Much more popular, but also slower, is the 300D, which was based on the W123 chassis. These cars were made in sedan and wagon form from 1976 through 1981 with normally aspirated engines and from 1982 to 1985 with a turbocharger. The W123 has legendary reliability and odometer readings of a half-million to over a million miles are not uncommon. Like their bigger S-Class brothers, the problems aren't with the engine or basic chassis, but with the little things like window lift motors (again), air conditioning (again), vacuum lines and power door locks. The 300D is the car everyone is thinking of when Mercedes reliability is mentioned, as these cars are the primary reason for that reputation.
As with any car that is more than 20 years old, condition is all-important. The bodies, although way ahead of the competition in their day, are not impervious to corrosion and finding a rust-free example should be the first priority. The engines, as mentioned, generally aren't a problem, but the car's automatic transmission can begin slipping and you had better factor in the cost of a rebuild ($1,000-$1,500) at some point in the future. Beyond that, the more things that actually work on the car you are looking at the better off you'll be, unless you never have a need to open the rear windows or run the air conditioning.

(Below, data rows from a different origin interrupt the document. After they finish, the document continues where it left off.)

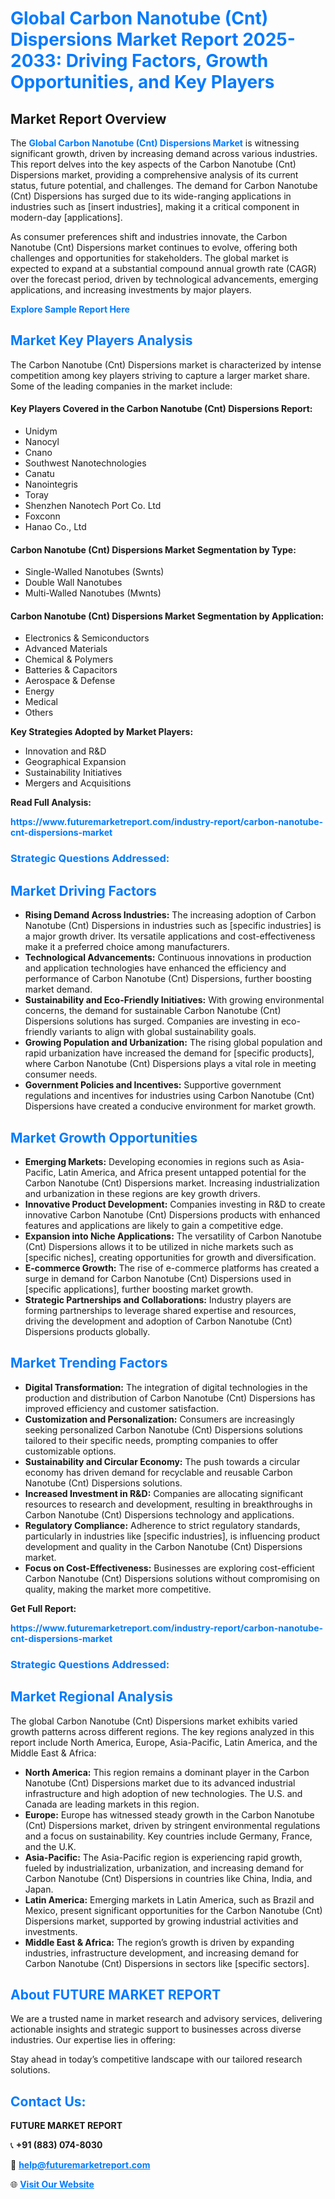 <h1 style="color: #007BFF;">Global Carbon Nanotube (Cnt) Dispersions Market Report 2025-2033: Driving Factors, Growth Opportunities, and Key Players</h1>

<section id="overview">
<h2>Market Report Overview</h2>
<p>The <a href="https://www.futuremarketreport.com/industry-report/carbon-nanotube-cnt-dispersions-market" style="color: #007BFF; text-decoration: none;"><strong>Global Carbon Nanotube (Cnt) Dispersions Market</strong></a> is witnessing significant growth, driven by increasing demand across various industries. This report delves into the key aspects of the Carbon Nanotube (Cnt) Dispersions market, providing a comprehensive analysis of its current status, future potential, and challenges. The demand for Carbon Nanotube (Cnt) Dispersions has surged due to its wide-ranging applications in industries such as [insert industries], making it a critical component in modern-day [applications].</p>
<p>As consumer preferences shift and industries innovate, the Carbon Nanotube (Cnt) Dispersions market continues to evolve, offering both challenges and opportunities for stakeholders. The global market is expected to expand at a substantial compound annual growth rate (CAGR) over the forecast period, driven by technological advancements, emerging applications, and increasing investments by major players.</p>
</section>

<section id="overview">
<p><a href="https://www.futuremarketreport.com/request-sample/reportId=30707" style="color: #007BFF; text-decoration: none;"><strong>Explore Sample Report Here</strong></a></p>
</section>

<section id="key-players">
<h2 style="color: #007BFF;">Market Key Players Analysis</h2>
<p>The Carbon Nanotube (Cnt) Dispersions market is characterized by intense competition among key players striving to capture a larger market share. Some of the leading companies in the market include:</p>
<h4>Key Players Covered in the Carbon Nanotube (Cnt) Dispersions Report:</h4>
<ul><li>Unidym</li><li>Nanocyl</li><li>Cnano</li><li>Southwest Nanotechnologies</li><li>Canatu</li><li>Nanointegris</li><li>Toray</li><li>Shenzhen Nanotech Port Co. Ltd</li><li>Foxconn</li><li>Hanao Co., Ltd</li></ul>
<h4>Carbon Nanotube (Cnt) Dispersions Market Segmentation by Type:</h4>
<ul><li>Single-Walled Nanotubes (Swnts)</li><li>Double Wall Nanotubes</li><li>Multi-Walled Nanotubes (Mwnts)</li></ul>

<h4>Carbon Nanotube (Cnt) Dispersions Market Segmentation by Application:</h4>
<ul><li>Electronics &amp; Semiconductors</li><li>Advanced Materials</li><li>Chemical &amp; Polymers</li><li>Batteries &amp; Capacitors</li><li>Aerospace &amp; Defense</li><li>Energy</li><li>Medical</li><li>Others</li></ul>
<p><strong>Key Strategies Adopted by Market Players:</strong></p>
<ul>
<li>Innovation and R&D</li>
<li>Geographical Expansion</li>
<li>Sustainability Initiatives</li>
<li>Mergers and Acquisitions</li>
</ul>
</section>

<section>
<p><strong>Read Full Analysis: </strong></p><a href="https://www.futuremarketreport.com/industry-report/carbon-nanotube-cnt-dispersions-market" style="color: #007BFF; text-decoration: none;"><strong>https://www.futuremarketreport.com/industry-report/carbon-nanotube-cnt-dispersions-market</strong></a>
<h3 style="color: #007BFF;">Strategic Questions Addressed:</h3>
</section>

<section id="driving-factors">
<h2 style="color: #007BFF;">Market Driving Factors</h2>
<ul>
<li><strong>Rising Demand Across Industries:</strong> The increasing adoption of Carbon Nanotube (Cnt) Dispersions in industries such as [specific industries] is a major growth driver. Its versatile applications and cost-effectiveness make it a preferred choice among manufacturers.</li>
<li><strong>Technological Advancements:</strong> Continuous innovations in production and application technologies have enhanced the efficiency and performance of Carbon Nanotube (Cnt) Dispersions, further boosting market demand.</li>
<li><strong>Sustainability and Eco-Friendly Initiatives:</strong> With growing environmental concerns, the demand for sustainable Carbon Nanotube (Cnt) Dispersions solutions has surged. Companies are investing in eco-friendly variants to align with global sustainability goals.</li>
<li><strong>Growing Population and Urbanization:</strong> The rising global population and rapid urbanization have increased the demand for [specific products], where Carbon Nanotube (Cnt) Dispersions plays a vital role in meeting consumer needs.</li>
<li><strong>Government Policies and Incentives:</strong> Supportive government regulations and incentives for industries using Carbon Nanotube (Cnt) Dispersions have created a conducive environment for market growth.</li>
</ul>
</section>

<section id="growth-opportunities">
<h2 style="color: #007BFF;">Market Growth Opportunities</h2>
<ul>
<li><strong>Emerging Markets:</strong> Developing economies in regions such as Asia-Pacific, Latin America, and Africa present untapped potential for the Carbon Nanotube (Cnt) Dispersions market. Increasing industrialization and urbanization in these regions are key growth drivers.</li>
<li><strong>Innovative Product Development:</strong> Companies investing in R&D to create innovative Carbon Nanotube (Cnt) Dispersions products with enhanced features and applications are likely to gain a competitive edge.</li>
<li><strong>Expansion into Niche Applications:</strong> The versatility of Carbon Nanotube (Cnt) Dispersions allows it to be utilized in niche markets such as [specific niches], creating opportunities for growth and diversification.</li>
<li><strong>E-commerce Growth:</strong> The rise of e-commerce platforms has created a surge in demand for Carbon Nanotube (Cnt) Dispersions used in [specific applications], further boosting market growth.</li>
<li><strong>Strategic Partnerships and Collaborations:</strong> Industry players are forming partnerships to leverage shared expertise and resources, driving the development and adoption of Carbon Nanotube (Cnt) Dispersions products globally.</li>
</ul>
</section>

<section id="trending-factors">
<h2 style="color: #007BFF;">Market Trending Factors</h2>
<ul>
<li><strong>Digital Transformation:</strong> The integration of digital technologies in the production and distribution of Carbon Nanotube (Cnt) Dispersions has improved efficiency and customer satisfaction.</li>
<li><strong>Customization and Personalization:</strong> Consumers are increasingly seeking personalized Carbon Nanotube (Cnt) Dispersions solutions tailored to their specific needs, prompting companies to offer customizable options.</li>
<li><strong>Sustainability and Circular Economy:</strong> The push towards a circular economy has driven demand for recyclable and reusable Carbon Nanotube (Cnt) Dispersions solutions.</li>
<li><strong>Increased Investment in R&D:</strong> Companies are allocating significant resources to research and development, resulting in breakthroughs in Carbon Nanotube (Cnt) Dispersions technology and applications.</li>
<li><strong>Regulatory Compliance:</strong> Adherence to strict regulatory standards, particularly in industries like [specific industries], is influencing product development and quality in the Carbon Nanotube (Cnt) Dispersions market.</li>
<li><strong>Focus on Cost-Effectiveness:</strong> Businesses are exploring cost-efficient Carbon Nanotube (Cnt) Dispersions solutions without compromising on quality, making the market more competitive.</li>
</ul>
</section>

<section>
<p><strong>Get Full Report: </strong></p><a href="https://www.futuremarketreport.com/industry-report/carbon-nanotube-cnt-dispersions-market" style="color: #007BFF; text-decoration: none;"><strong>https://www.futuremarketreport.com/industry-report/carbon-nanotube-cnt-dispersions-market</strong></a>
<h3 style="color: #007BFF;">Strategic Questions Addressed:</h3>
</section>


<section id="regional-analysis">
<h2 style="color: #007BFF;">Market Regional Analysis</h2>
<p>The global Carbon Nanotube (Cnt) Dispersions market exhibits varied growth patterns across different regions. The key regions analyzed in this report include North America, Europe, Asia-Pacific, Latin America, and the Middle East & Africa:</p>
<ul>
<li><strong>North America:</strong> This region remains a dominant player in the Carbon Nanotube (Cnt) Dispersions market due to its advanced industrial infrastructure and high adoption of new technologies. The U.S. and Canada are leading markets in this region.</li>
<li><strong>Europe:</strong> Europe has witnessed steady growth in the Carbon Nanotube (Cnt) Dispersions market, driven by stringent environmental regulations and a focus on sustainability. Key countries include Germany, France, and the U.K.</li>
<li><strong>Asia-Pacific:</strong> The Asia-Pacific region is experiencing rapid growth, fueled by industrialization, urbanization, and increasing demand for Carbon Nanotube (Cnt) Dispersions in countries like China, India, and Japan.</li>
<li><strong>Latin America:</strong> Emerging markets in Latin America, such as Brazil and Mexico, present significant opportunities for the Carbon Nanotube (Cnt) Dispersions market, supported by growing industrial activities and investments.</li>
<li><strong>Middle East & Africa:</strong> The region’s growth is driven by expanding industries, infrastructure development, and increasing demand for Carbon Nanotube (Cnt) Dispersions in sectors like [specific sectors].</li>
</ul>
</section>

<footer>
<h2 style="color: #007BFF;">About FUTURE MARKET REPORT</h2>
<p>We are a trusted name in market research and advisory services, delivering actionable insights and strategic support to businesses across diverse industries. Our expertise lies in offering:</p>

<p>Stay ahead in today’s competitive landscape with our tailored research solutions.</p>

<h2 style="color: #007BFF;">Contact Us:</h2>
<p><strong>FUTURE MARKET REPORT</strong></p>
<p>📞 <strong>+91 (883) 074-8030</strong></p>
<p>📧 <strong><a href="mailto:help@futuremarketreport.com" style="color: #007BFF;">help@futuremarketreport.com</a></strong></p>
<p>🌐 <strong><a href="https://www.futuremarketreport.com/" style="color: #007BFF;">Visit Our Website</a></strong></p>
</footer>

The Good NewsThe best part of owning one of these great Teutonic whales is their price. Drivable cars can readily be found in every part of the country for under $1,000. Really nice cars seem to still be under $2,000 and one of the best 300D sedans around probably still won't cost more than $3,500. The S-Class based 300SD generally brings a bit more, but only in terms of a couple of hundred dollars. Dollars per pound, luxury per unit cost, style per price-whatever your criteria, these have got to be just about the best deals going when it comes to buying a charismatic old car. And remember these aren't museum pieces that need to be carefully packed away and driven on weekends. These are the sorts of cars you throw three friends into on a Friday evening and drive all night to see the sunrise two states away. Sure, you could do the same trip in a modern sport compact car, but not with the same style (the view through the star), the same panache (near limousine luxury) and the same sense of adventure (breakdowns in 25-year-old cars are always exciting). You need one of these. I need one of these. Heck, everybody who loves old European cars needs one of these. They are a part of our heritage as car enthusiasts. And what if they are really, really slow? It just gives us more time to enjoy them.